Fiscal Policies Can Increase Female Workforce Participation

Equitable workforce opportunities for women are beneficial to everyone, but research from the International Monetary Fund (IMF) shows that female workforce participation still lags greatly behind that of men.

Due to the stubborn persistence of gender gaps in wages and educational opportunities, the average female workforce participation rate is 20 percentage points behind the male rate. A study by the IMF reveals that fiscal policies that address gender equality create more opportunities for women and help to decrease poverty and inequality. Some of these policy choices include investing in education or infrastructure, developing better sanitation facilities, implementing individual-based tax regimes, and offering parental leave.

At least 80 countries since the mid-1980s have incorporated fiscal policies that promote gender equality. These countries are across all levels of development; additionally, however, the IMF has also found when advanced economies are actively promoting policies in order to increase female work force participation, more women do actually enter the labor force.

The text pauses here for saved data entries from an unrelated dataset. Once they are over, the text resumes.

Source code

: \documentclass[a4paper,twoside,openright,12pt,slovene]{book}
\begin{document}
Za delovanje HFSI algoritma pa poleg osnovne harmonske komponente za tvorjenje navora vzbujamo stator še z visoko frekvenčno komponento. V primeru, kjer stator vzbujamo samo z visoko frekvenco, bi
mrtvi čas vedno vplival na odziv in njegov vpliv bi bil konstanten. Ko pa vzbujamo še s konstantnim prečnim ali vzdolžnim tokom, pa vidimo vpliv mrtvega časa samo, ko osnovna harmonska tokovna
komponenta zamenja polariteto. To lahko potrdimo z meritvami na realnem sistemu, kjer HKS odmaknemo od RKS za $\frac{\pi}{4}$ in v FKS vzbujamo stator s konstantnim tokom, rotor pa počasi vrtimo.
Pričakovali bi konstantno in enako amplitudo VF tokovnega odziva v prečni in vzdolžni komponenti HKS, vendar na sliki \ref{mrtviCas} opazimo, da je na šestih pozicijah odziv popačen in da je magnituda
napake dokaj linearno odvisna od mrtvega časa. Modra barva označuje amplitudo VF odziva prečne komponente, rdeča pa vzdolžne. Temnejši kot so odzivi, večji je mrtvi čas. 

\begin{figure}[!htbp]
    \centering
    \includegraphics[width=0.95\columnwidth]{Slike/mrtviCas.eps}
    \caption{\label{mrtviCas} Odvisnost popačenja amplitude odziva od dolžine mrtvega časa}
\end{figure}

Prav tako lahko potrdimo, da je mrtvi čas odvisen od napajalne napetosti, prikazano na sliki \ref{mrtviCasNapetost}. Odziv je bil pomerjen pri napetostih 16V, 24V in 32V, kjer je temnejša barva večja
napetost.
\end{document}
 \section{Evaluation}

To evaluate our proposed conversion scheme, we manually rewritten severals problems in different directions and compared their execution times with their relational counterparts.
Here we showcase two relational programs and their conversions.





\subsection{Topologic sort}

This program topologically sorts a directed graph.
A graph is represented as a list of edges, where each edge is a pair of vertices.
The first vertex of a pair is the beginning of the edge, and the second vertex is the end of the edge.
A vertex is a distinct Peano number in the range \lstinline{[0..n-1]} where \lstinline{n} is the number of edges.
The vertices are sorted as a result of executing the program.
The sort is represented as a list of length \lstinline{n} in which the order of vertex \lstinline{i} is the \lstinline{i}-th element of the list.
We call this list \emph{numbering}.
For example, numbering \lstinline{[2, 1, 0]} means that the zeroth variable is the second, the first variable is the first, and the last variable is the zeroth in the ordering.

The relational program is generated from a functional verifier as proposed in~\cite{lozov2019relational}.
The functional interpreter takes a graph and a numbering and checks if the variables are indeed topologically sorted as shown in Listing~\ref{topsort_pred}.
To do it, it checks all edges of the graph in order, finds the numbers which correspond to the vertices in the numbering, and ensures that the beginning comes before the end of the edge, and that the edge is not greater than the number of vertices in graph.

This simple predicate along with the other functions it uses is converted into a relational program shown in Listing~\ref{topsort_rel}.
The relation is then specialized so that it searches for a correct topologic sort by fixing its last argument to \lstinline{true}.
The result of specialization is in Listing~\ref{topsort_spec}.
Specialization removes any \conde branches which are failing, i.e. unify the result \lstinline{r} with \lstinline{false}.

Policies specifically created to increase the number of women in the workforce end up accomplishing a variety of economic and social goals. Efforts to reduce the gap in literacy rates, for example, help increase women’s productivity which in turn increases sustainable growth. Greater access to safe water also gives women more time to pursue paid work opportunities, and changing the personal income tax structure from a family to an individual system can foster the incentive for more women to work. More diversity in workplaces will create more innovative ideas.

Gender-blind policies can exacerbate the barriers women face in gaining employment. USAID states that “If the same number of women as men participated in the global economy, global GDP would grow by $12 trillion by 2025.” According to existing research, investing in half the population will only bring about positive changes, both economically and socially.